─── RECORDS FOR THIS EXERCISE
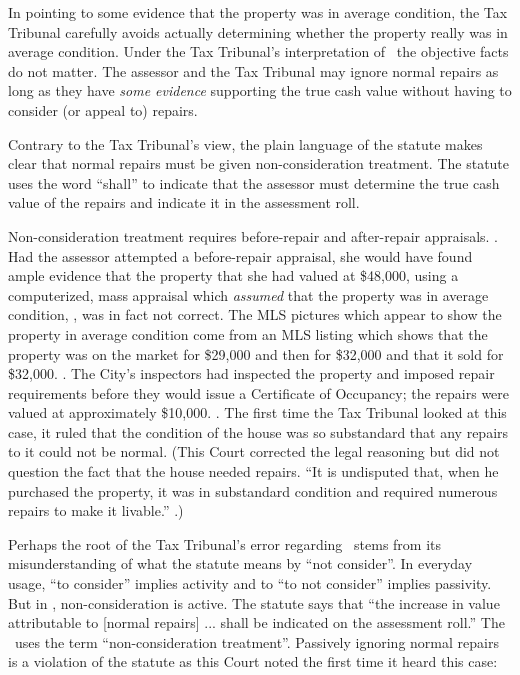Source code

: \documentclass[12pt,\documentclassflag]{michiganCourtOfAppealsBrief}
\begin{document}
In pointing to some evidence that the property was in average condition, the Tax Tribunal carefully avoids actually determining whether the property really was in average condition. Under the Tax Tribunal's interpretation of \mathieuGast\ the objective facts do not matter. The assessor and the Tax Tribunal may ignore normal repairs as long as they have \textit{some evidence} supporting the true cash value without having to consider (or appeal to) repairs.

Contrary to the Tax Tribunal's view, the plain language of the statute makes clear that normal repairs must be given non-consideration treatment. The statute uses the word ``shall'' to indicate that the assessor must determine the true cash value of the repairs and indicate it in the assessment roll.

Non-consideration treatment requires before-repair and after-repair appraisals. . Had the assessor attempted a before-repair appraisal, she would have found ample evidence that the property that she had valued at \$48,000, using a computerized, mass appraisal which \textit{assumed} that the property was in average condition, \foj[4], was in fact not correct. The MLS pictures which appear to show the property in average condition come from an MLS listing which shows that the property was on the market for \$29,000 and then for \$32,000 and that it sold for \$32,000. \mlsHistory[]. The City's inspectors had inspected the property and imposed repair requirements before they would issue a Certificate of Occupancy; the repairs were valued at approximately \$10,000. \repairs. The first time the Tax Tribunal looked at this case, it ruled that the condition of the house was so substandard that any repairs to it could not be normal. (This Court corrected the legal reasoning but did not question the fact that the house needed repairs. ``It is undisputed that, when he purchased the property, it was in substandard condition and required numerous repairs to make it livable.'' .)
 
Perhaps the root of the Tax Tribunal's error regarding \mathieuGast\ stems from its misunderstanding of what the statute means by ``not consider''. In everyday usage, ``to consider'' implies activity and to ``to not consider'' implies passivity. But in \mathieuGast, non-consideration is active. The statute says that ``the increase in value attributable to [normal repairs] ... shall be indicated on the assessment roll.'' The \cite[s]{STC Bulletin}\ uses the term ``non-consideration treatment''. Passively ignoring normal repairs is a violation of the statute as this Court noted the first time it heard this case:
\end{document}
──────
→ WORK TASK
Reproduce exactly the lines of the entries above from the first through the line with "Contrary to the", both included; pictures should not be reproduced.

→ RESULT
Source code

: \documentclass[12pt,\documentclassflag]{michiganCourtOfAppealsBrief}
\begin{document}
In pointing to some evidence that the property was in average condition, the Tax Tribunal carefully avoids actually determining whether the property really was in average condition. Under the Tax Tribunal's interpretation of \mathieuGast\ the objective facts do not matter. The assessor and the Tax Tribunal may ignore normal repairs as long as they have \textit{some evidence} supporting the true cash value without having to consider (or appeal to) repairs.

Contrary to the Tax Tribunal's view, the plain language of the statute makes clear that normal repairs must be given non-consideration treatment. The statute uses the word ``shall'' to indicate that the assessor must determine the true cash value of the repairs and indicate it in the assessment roll.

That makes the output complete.